Report every line below that has the string "last" in it.

» **Records excerpted from a collection**
★ ★ ★ ★ ★ ★ ★
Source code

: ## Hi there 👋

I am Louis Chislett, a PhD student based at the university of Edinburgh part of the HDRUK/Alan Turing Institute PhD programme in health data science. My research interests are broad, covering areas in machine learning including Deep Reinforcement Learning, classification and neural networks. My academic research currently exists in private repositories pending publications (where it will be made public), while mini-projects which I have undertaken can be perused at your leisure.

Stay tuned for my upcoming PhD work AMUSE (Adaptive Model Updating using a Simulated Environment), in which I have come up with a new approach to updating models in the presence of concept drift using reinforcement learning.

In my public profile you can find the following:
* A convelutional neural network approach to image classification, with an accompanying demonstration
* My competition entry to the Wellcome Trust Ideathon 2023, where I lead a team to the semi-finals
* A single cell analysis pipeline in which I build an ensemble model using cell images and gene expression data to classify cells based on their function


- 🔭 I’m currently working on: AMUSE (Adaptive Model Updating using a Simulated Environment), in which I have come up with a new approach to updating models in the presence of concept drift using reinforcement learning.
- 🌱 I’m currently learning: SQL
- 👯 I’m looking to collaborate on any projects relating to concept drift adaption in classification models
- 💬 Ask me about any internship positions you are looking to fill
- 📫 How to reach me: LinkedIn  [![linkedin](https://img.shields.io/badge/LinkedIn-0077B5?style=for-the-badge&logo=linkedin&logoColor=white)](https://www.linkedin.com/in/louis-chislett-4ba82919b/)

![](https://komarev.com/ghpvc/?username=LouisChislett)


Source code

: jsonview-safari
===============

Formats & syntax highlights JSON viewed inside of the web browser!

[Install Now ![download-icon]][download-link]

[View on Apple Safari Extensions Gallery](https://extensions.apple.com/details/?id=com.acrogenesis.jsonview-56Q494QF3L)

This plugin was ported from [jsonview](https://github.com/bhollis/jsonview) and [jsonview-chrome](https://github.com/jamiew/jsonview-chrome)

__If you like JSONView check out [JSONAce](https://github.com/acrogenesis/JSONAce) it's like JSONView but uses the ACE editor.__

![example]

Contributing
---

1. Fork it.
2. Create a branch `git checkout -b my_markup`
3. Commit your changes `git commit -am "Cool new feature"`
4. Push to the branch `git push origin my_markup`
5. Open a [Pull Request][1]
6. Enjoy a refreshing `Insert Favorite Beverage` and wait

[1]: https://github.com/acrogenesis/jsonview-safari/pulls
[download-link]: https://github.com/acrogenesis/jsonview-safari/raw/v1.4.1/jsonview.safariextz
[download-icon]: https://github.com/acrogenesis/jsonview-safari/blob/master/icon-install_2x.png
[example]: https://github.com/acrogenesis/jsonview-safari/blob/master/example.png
★ ★ ★ ★ ★ ★ ★
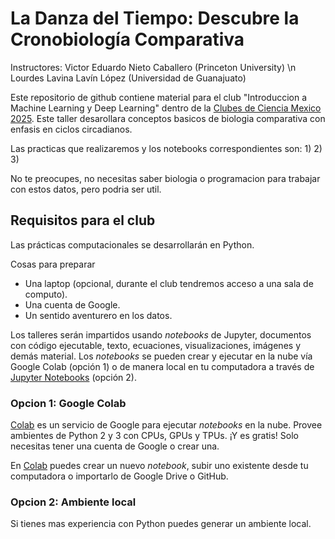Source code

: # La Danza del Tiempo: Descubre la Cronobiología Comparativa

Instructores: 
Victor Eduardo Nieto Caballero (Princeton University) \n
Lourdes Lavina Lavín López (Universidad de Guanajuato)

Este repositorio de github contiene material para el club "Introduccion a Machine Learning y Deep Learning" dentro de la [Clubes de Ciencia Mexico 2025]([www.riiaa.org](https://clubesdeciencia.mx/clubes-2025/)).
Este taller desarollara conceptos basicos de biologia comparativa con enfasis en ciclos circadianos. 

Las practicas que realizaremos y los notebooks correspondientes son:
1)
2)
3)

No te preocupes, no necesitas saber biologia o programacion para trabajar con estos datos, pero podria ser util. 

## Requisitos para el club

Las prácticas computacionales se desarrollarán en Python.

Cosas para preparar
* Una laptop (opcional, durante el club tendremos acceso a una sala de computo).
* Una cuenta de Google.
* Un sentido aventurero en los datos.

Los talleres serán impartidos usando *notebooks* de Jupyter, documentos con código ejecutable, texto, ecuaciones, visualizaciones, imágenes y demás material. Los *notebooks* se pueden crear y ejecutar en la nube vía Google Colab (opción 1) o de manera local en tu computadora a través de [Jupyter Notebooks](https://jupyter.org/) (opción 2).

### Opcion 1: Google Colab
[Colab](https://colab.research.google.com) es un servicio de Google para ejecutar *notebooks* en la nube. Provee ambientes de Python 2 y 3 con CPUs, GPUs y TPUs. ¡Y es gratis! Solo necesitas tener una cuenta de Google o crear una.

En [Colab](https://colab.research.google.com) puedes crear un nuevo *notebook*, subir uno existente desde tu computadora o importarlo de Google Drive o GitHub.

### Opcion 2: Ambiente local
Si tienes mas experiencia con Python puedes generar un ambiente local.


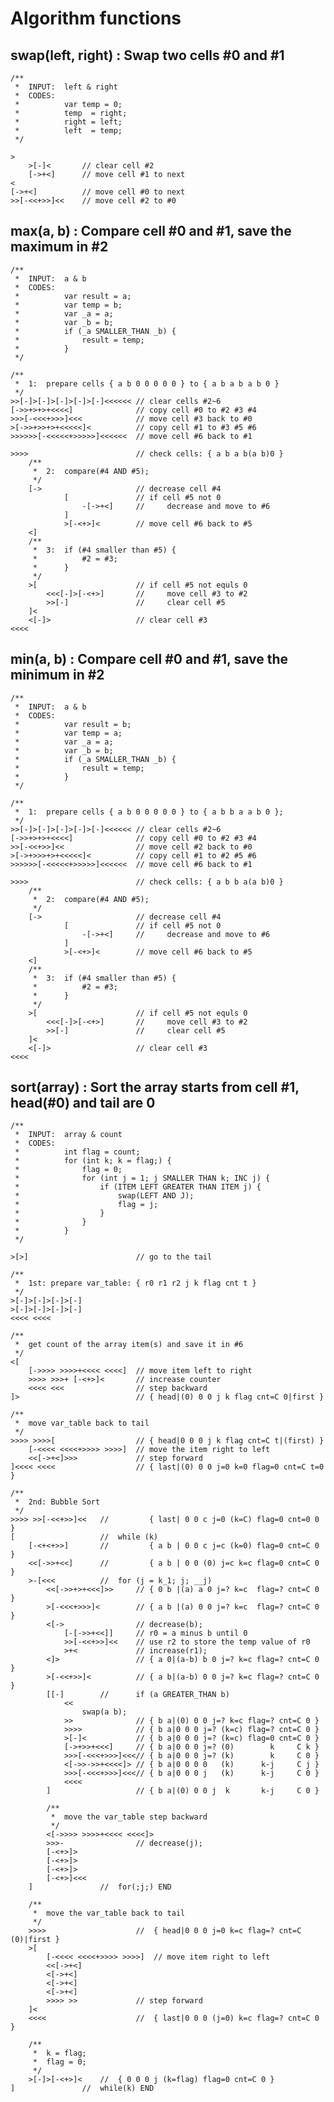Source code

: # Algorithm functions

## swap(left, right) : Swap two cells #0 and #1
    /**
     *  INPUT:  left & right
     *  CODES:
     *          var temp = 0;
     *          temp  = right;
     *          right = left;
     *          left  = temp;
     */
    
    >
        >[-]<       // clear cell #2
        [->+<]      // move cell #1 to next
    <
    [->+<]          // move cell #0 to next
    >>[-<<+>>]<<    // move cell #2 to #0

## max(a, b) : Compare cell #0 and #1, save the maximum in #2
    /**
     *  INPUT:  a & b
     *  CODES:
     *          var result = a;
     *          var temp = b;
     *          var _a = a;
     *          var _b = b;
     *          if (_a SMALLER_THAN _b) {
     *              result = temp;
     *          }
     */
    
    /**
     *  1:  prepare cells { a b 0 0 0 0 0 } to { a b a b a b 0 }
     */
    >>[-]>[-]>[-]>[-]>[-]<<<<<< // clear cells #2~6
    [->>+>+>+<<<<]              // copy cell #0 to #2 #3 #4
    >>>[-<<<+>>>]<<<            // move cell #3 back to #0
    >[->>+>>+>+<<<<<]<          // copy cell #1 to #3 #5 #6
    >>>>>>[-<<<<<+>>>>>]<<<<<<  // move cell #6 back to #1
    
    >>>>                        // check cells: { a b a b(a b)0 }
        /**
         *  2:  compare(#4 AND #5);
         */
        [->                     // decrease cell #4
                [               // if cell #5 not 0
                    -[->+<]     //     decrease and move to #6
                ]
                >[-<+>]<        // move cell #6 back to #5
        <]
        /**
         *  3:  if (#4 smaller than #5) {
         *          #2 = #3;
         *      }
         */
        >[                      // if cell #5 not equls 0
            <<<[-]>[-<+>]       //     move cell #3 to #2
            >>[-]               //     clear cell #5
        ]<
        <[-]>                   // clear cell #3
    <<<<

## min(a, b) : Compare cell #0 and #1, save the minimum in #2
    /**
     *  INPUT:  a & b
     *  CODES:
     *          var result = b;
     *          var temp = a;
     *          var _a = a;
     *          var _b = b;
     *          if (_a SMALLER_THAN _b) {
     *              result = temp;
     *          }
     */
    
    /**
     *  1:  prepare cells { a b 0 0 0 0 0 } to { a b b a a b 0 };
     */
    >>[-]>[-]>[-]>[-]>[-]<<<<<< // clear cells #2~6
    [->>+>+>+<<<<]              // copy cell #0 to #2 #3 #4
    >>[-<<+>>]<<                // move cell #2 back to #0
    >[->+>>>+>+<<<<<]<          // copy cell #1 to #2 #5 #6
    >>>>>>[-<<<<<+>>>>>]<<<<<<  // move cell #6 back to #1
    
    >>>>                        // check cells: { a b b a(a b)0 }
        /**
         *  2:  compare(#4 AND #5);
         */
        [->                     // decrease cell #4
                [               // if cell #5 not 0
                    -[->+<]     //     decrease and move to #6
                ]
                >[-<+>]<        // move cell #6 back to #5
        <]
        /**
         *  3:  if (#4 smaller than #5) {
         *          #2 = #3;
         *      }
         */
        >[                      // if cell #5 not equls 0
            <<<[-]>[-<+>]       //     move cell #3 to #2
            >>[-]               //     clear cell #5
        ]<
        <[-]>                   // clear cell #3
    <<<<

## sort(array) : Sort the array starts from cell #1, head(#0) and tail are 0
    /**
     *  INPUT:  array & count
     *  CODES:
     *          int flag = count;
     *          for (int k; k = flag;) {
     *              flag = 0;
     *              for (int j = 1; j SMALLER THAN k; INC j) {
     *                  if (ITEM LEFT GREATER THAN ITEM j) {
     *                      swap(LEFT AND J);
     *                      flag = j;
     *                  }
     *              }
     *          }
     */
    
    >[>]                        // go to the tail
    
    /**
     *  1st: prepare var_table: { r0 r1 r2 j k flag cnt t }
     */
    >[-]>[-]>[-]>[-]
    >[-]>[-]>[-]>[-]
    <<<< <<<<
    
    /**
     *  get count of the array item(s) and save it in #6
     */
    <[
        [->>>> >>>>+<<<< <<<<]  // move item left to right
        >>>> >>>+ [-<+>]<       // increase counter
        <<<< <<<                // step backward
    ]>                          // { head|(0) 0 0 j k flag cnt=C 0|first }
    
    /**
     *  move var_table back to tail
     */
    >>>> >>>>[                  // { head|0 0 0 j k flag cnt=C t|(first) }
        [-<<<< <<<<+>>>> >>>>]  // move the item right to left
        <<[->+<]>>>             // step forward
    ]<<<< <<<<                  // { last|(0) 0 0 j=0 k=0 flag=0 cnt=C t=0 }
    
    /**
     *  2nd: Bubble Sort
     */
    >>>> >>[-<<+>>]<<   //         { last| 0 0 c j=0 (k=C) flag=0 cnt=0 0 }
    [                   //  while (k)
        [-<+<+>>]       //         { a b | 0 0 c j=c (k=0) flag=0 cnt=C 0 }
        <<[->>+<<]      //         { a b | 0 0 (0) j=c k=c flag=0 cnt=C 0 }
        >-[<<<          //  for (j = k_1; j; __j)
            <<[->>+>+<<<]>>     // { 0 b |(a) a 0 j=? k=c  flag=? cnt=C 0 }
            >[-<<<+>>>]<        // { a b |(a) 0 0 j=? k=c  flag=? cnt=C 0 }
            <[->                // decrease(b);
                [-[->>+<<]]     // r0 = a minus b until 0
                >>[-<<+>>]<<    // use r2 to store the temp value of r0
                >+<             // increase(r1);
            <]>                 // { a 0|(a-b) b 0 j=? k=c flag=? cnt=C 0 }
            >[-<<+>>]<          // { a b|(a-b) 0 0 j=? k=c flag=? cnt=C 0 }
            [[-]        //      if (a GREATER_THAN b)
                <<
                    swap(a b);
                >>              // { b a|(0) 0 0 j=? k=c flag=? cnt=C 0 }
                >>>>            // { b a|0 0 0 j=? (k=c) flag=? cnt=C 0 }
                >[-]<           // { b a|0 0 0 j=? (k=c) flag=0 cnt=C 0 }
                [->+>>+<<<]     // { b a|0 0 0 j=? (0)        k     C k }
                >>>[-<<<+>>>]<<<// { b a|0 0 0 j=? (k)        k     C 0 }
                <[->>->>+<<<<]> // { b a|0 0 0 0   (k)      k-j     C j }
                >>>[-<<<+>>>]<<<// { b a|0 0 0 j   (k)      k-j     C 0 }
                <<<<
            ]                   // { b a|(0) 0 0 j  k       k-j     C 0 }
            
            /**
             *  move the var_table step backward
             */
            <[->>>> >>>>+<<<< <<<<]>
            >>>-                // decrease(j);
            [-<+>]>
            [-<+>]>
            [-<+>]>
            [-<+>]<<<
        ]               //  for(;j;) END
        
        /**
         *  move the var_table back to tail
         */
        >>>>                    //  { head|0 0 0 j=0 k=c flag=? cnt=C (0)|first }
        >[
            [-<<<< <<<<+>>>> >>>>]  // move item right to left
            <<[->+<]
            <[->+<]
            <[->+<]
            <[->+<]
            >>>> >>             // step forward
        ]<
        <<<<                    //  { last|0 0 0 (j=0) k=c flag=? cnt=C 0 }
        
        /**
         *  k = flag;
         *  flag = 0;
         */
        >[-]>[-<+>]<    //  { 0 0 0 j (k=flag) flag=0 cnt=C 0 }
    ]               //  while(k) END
★ ★ ★ ★ ★ ★ ★
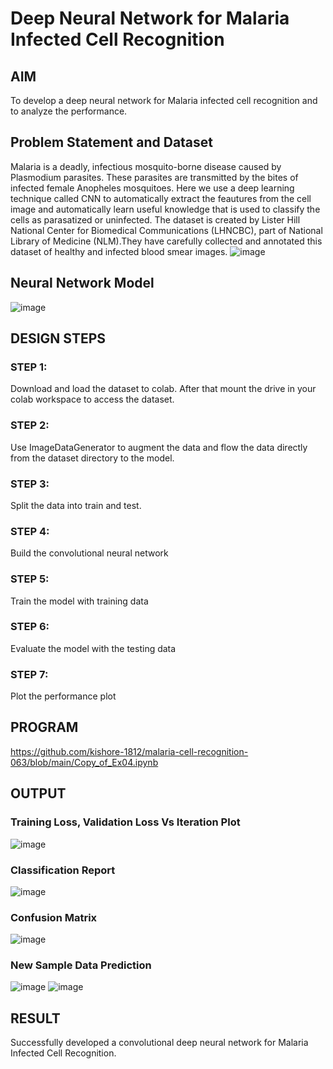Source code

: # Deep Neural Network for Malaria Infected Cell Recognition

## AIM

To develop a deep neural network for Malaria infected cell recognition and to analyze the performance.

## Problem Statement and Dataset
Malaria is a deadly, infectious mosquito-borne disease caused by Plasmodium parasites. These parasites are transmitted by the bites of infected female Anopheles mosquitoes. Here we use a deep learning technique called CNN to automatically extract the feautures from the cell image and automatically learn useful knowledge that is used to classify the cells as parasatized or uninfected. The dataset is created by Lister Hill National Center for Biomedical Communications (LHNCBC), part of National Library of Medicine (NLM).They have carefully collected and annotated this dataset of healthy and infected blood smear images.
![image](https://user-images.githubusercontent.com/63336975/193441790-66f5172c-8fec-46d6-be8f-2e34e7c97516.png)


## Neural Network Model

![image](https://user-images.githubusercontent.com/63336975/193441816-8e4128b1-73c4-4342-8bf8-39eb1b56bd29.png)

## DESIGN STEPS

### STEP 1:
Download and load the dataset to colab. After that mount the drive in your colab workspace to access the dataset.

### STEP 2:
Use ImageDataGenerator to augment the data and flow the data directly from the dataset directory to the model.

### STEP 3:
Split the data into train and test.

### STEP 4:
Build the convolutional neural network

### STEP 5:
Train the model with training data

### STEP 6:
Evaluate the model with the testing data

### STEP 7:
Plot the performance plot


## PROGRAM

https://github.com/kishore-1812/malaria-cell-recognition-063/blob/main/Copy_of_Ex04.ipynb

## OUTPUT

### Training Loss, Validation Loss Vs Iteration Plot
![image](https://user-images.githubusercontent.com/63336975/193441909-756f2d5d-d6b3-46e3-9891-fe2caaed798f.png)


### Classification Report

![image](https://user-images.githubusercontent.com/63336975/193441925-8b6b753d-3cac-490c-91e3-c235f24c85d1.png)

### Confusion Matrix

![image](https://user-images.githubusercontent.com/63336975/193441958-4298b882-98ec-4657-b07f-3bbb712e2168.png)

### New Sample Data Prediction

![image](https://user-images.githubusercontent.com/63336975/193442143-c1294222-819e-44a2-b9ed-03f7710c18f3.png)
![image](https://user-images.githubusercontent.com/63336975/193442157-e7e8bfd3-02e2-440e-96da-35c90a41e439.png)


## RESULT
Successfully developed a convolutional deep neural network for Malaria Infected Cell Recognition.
★ ★ ★ ★ ★ ★ ★
» **RESULT**
    ]<<<< <<<<                  // { last|(0) 0 0 j=0 k=0 flag=0 cnt=C t=0 }
    >>>> >>[-<<+>>]<<   //         { last| 0 0 c j=0 (k=C) flag=0 cnt=0 0 }
        <<<<                    //  { last|0 0 0 (j=0) k=c flag=? cnt=C 0 }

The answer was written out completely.